Os Agentes do Destino (The Adjustment Bureau)
Escolhi este filme, não só por ser uma bela história de amor, mas,
principalmente, pela maneira como aborda uma das questões que mais divide as
pessoas. Mas afinal de contas, existe mesmo essa tal coisa do destino? O Tony
Carreira parece acreditar nisso :)
E, caso exista, seremos então meras marionetas que, durante a nossa existência,
se limitam a passear os corpos aqui na Terra?
Costumo dizer que, para definir o desfecho de determinada situação há, quase
sempre, dois provérbios contraditórios, ora vide: “Quem espera, sempre
alcança”... mas “camarão que dorme, a onda leva.”; “Mais vale prevenir, do que
remediar.”... mas “quem não arrisca, não petisca.”

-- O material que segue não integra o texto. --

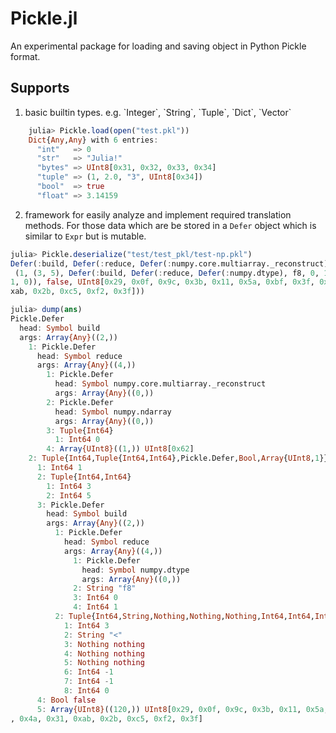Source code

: # Pickle.jl

An experimental package for loading and saving object in Python Pickle format.

## Supports

1.  basic builtin types. e.g. \`Integer\`, \`String\`, \`Tuple\`, \`Dict\`, \`Vector\`

```jl
    julia> Pickle.load(open("test.pkl"))
    Dict{Any,Any} with 6 entries:
      "int"   => 0
      "str"   => "Julia!"
      "bytes" => UInt8[0x31, 0x32, 0x33, 0x34]
      "tuple" => (1, 2.0, "3", UInt8[0x34])
      "bool"  => true
      "float" => 3.14159
```


2.  framework for easily analyze and implement required translation methods. For those data which are
be stored in a `Defer` object which is similar to `Expr` but is mutable.

```jl
julia> Pickle.deserialize("test/test_pkl/test-np.pkl")
Defer(:build, Defer(:reduce, Defer(:numpy.core.multiarray._reconstruct), Defer(:numpy.ndarray), (0,), UInt8[0x62]),
 (1, (3, 5), Defer(:build, Defer(:reduce, Defer(:numpy.dtype), f8, 0, 1), (3, "<", nothing, nothing, nothing, -1, -
1, 0)), false, UInt8[0x29, 0x0f, 0x9c, 0x3b, 0x11, 0x5a, 0xbf, 0x3f, 0x29, 0xa6  …  0xb8, 0x3f, 0x6b, 0x4a, 0x31, 0
xab, 0x2b, 0xc5, 0xf2, 0x3f]))

julia> dump(ans)
Pickle.Defer
  head: Symbol build
  args: Array{Any}((2,))
    1: Pickle.Defer
      head: Symbol reduce
      args: Array{Any}((4,))
        1: Pickle.Defer
          head: Symbol numpy.core.multiarray._reconstruct
          args: Array{Any}((0,))
        2: Pickle.Defer
          head: Symbol numpy.ndarray
          args: Array{Any}((0,))
        3: Tuple{Int64}
          1: Int64 0
        4: Array{UInt8}((1,)) UInt8[0x62]
    2: Tuple{Int64,Tuple{Int64,Int64},Pickle.Defer,Bool,Array{UInt8,1}}
      1: Int64 1
      2: Tuple{Int64,Int64}
        1: Int64 3
        2: Int64 5
      3: Pickle.Defer
        head: Symbol build
        args: Array{Any}((2,))
          1: Pickle.Defer
            head: Symbol reduce
            args: Array{Any}((4,))
              1: Pickle.Defer
                head: Symbol numpy.dtype
                args: Array{Any}((0,))
              2: String "f8"
              3: Int64 0
              4: Int64 1
          2: Tuple{Int64,String,Nothing,Nothing,Nothing,Int64,Int64,Int64}
            1: Int64 3
            2: String "<"
            3: Nothing nothing
            4: Nothing nothing
            5: Nothing nothing
            6: Int64 -1
            7: Int64 -1
            8: Int64 0
      4: Bool false
      5: Array{UInt8}((120,)) UInt8[0x29, 0x0f, 0x9c, 0x3b, 0x11, 0x5a, 0xbf, 0x3f, 0x29, 0xa6  …  0xb8, 0x3f, 0x6b
, 0x4a, 0x31, 0xab, 0x2b, 0xc5, 0xf2, 0x3f]
```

E fui buscar o exemplo dos provérbios contraditórios, precisamente para
dizer-vos que, também neste caso, não acho que haja uma verdade universal, ou,
pelo menos, uma que se aplique a todos, em todas as
instâncias das suas vidas.
Se pegarmos em dois provérbios contraditórios e os separarmos, colocando-os,
posteriormente, no contexto correcto, ambos irão fazer sentido. Daí dizer-se
que “o contexto é tudo”... apesar de, na “conversa de café” e nos meios de
comunicação em geral, acharem esse tal de contexto, um tanto ou quanto
sobrevalorizado :)
O filme passa-nos uma ideia de que, de facto, o nosso destino já está traçado e
que tudo deverá correr de acordo com um plano traçado previamente, sendo que,
sempre que há desvios a esse plano, os tais agentes do destino intervêm, para
se certificarem que o plano é cumprido à risca. Fica a ideia de que o plano
será o desígnio de Deus e que, os agentes do destino, os anjos.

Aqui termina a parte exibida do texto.